• _REQUIREMENT_
Every record below should be repeated exactly. Omit the pictures.

START GIVEN RECORDS

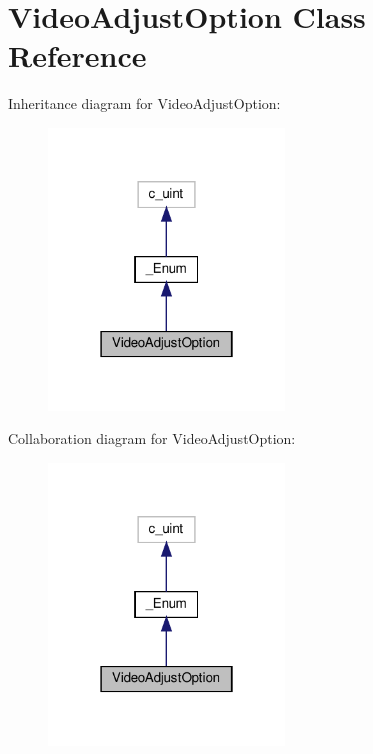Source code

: \hypertarget{classvlc_1_1_video_adjust_option}{}\section{Video\+Adjust\+Option Class Reference}
\label{classvlc_1_1_video_adjust_option}


Inheritance diagram for Video\+Adjust\+Option\+:
\nopagebreak
\begin{figure}[H]
\begin{center}
\leavevmode
\includegraphics[width=178pt]{classvlc_1_1_video_adjust_option__inherit__graph}
\end{center}
\end{figure}


Collaboration diagram for Video\+Adjust\+Option\+:
\nopagebreak
\begin{figure}[H]
\begin{center}
\leavevmode
\includegraphics[width=178pt]{classvlc_1_1_video_adjust_option__coll__graph}
\end{center}
\end{figure}
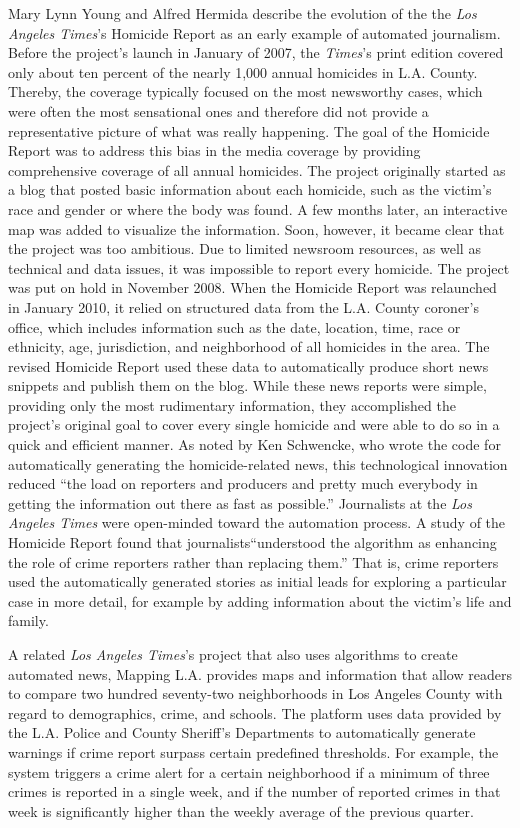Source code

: \documentclass[notoc, symmetric, nobib, nols]{towcenter-book}
\begin{document}
Mary Lynn Young and Alfred Hermida describe the evolution of the the \textit{Los Angeles Times}’s Homicide Report as an early example of automated journalism.\cite{young15} Before the project’s launch in January of 2007, the \textit{Times}’s print edition covered only about ten percent of the nearly 1,000 annual homicides in L.A. County. Thereby, the coverage typically focused on the most newsworthy cases, which were often the most sensational ones and therefore did not provide a representative picture of what was really happening. The goal of the Homicide Report was to address this bias in the media coverage by providing comprehensive coverage of all annual homicides. The project originally started as a blog that posted basic information about each homicide, such as the victim’s race and gender or where the body was found. A few months later, an interactive map was added to visualize the information. Soon, however, it became clear that the project was too ambitious. Due to limited newsroom resources, as well as technical and data issues, it was impossible to report every homicide. The project was put on hold in November 2008. When the Homicide Report was relaunched in January 2010, it relied on structured data from the L.A. County coroner’s office, which includes information such as the date, location, time, race or ethnicity, age, jurisdiction, and neighborhood of all homicides in the area. The revised Homicide Report used these data to automatically produce short news snippets and publish them on the blog. While these news reports were simple, providing only the most rudimentary information, they accomplished the project’s original goal to cover every single homicide and were able to do so in a quick and efficient manner. As noted by Ken Schwencke, who wrote the code for automatically generating the homicide-related news, this technological innovation reduced ``the load on reporters and producers and pretty much everybody in getting the information out there as fast as possible.''\cite{young15} Journalists at the \textit{Los Angeles Times} were open-minded toward the automation process. A study of the Homicide Report found that journalists``understood the algorithm as enhancing the role of crime reporters rather than replacing them.''\cite{young15} That is, crime reporters used the automatically generated stories as initial leads for exploring a particular case in more detail, for example by adding information about the victim’s life and family. 

A related \textit{Los Angeles Times}’s project that also uses algorithms to create automated news, Mapping L.A. provides maps and information that allow readers to compare two hundred seventy-two neighborhoods in Los Angeles County with regard to demographics, crime, and schools. The platform uses data provided by the L.A. Police and County Sheriff’s Departments to automatically generate warnings if crime report surpass certain predefined thresholds. For example, the system triggers a crime alert for a certain neighborhood if a minimum of three crimes is reported in a single week, and if the number of reported crimes in that week is significantly higher than the weekly average of the previous quarter.
\end{document}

END GIVEN RECORDS

• _RESPONSE BOX_
Source code

: \hypertarget{classvlc_1_1_video_adjust_option}{}\section{Video\+Adjust\+Option Class Reference}
\label{classvlc_1_1_video_adjust_option}


Inheritance diagram for Video\+Adjust\+Option\+:
\nopagebreak
\begin{figure}[H]
\begin{center}
\leavevmode
\includegraphics[width=178pt]{classvlc_1_1_video_adjust_option__inherit__graph}
\end{center}
\end{figure}


Collaboration diagram for Video\+Adjust\+Option\+:
\nopagebreak
\begin{figure}[H]
\begin{center}
\leavevmode
\includegraphics[width=178pt]{classvlc_1_1_video_adjust_option__coll__graph}
\end{center}
\end{figure}
Source code

: \documentclass[notoc, symmetric, nobib, nols]{towcenter-book}
\begin{document}
Mary Lynn Young and Alfred Hermida describe the evolution of the the \textit{Los Angeles Times}’s Homicide Report as an early example of automated journalism.\cite{young15} Before the project’s launch in January of 2007, the \textit{Times}’s print edition covered only about ten percent of the nearly 1,000 annual homicides in L.A. County. Thereby, the coverage typically focused on the most newsworthy cases, which were often the most sensational ones and therefore did not provide a representative picture of what was really happening. The goal of the Homicide Report was to address this bias in the media coverage by providing comprehensive coverage of all annual homicides. The project originally started as a blog that posted basic information about each homicide, such as the victim’s race and gender or where the body was found. A few months later, an interactive map was added to visualize the information. Soon, however, it became clear that the project was too ambitious. Due to limited newsroom resources, as well as technical and data issues, it was impossible to report every homicide. The project was put on hold in November 2008. When the Homicide Report was relaunched in January 2010, it relied on structured data from the L.A. County coroner’s office, which includes information such as the date, location, time, race or ethnicity, age, jurisdiction, and neighborhood of all homicides in the area. The revised Homicide Report used these data to automatically produce short news snippets and publish them on the blog. While these news reports were simple, providing only the most rudimentary information, they accomplished the project’s original goal to cover every single homicide and were able to do so in a quick and efficient manner. As noted by Ken Schwencke, who wrote the code for automatically generating the homicide-related news, this technological innovation reduced ``the load on reporters and producers and pretty much everybody in getting the information out there as fast as possible.''\cite{young15} Journalists at the \textit{Los Angeles Times} were open-minded toward the automation process. A study of the Homicide Report found that journalists``understood the algorithm as enhancing the role of crime reporters rather than replacing them.''\cite{young15} That is, crime reporters used the automatically generated stories as initial leads for exploring a particular case in more detail, for example by adding information about the victim’s life and family. 

A related \textit{Los Angeles Times}’s project that also uses algorithms to create automated news, Mapping L.A. provides maps and information that allow readers to compare two hundred seventy-two neighborhoods in Los Angeles County with regard to demographics, crime, and schools. The platform uses data provided by the L.A. Police and County Sheriff’s Departments to automatically generate warnings if crime report surpass certain predefined thresholds. For example, the system triggers a crime alert for a certain neighborhood if a minimum of three crimes is reported in a single week, and if the number of reported crimes in that week is significantly higher than the weekly average of the previous quarter.
\end{document}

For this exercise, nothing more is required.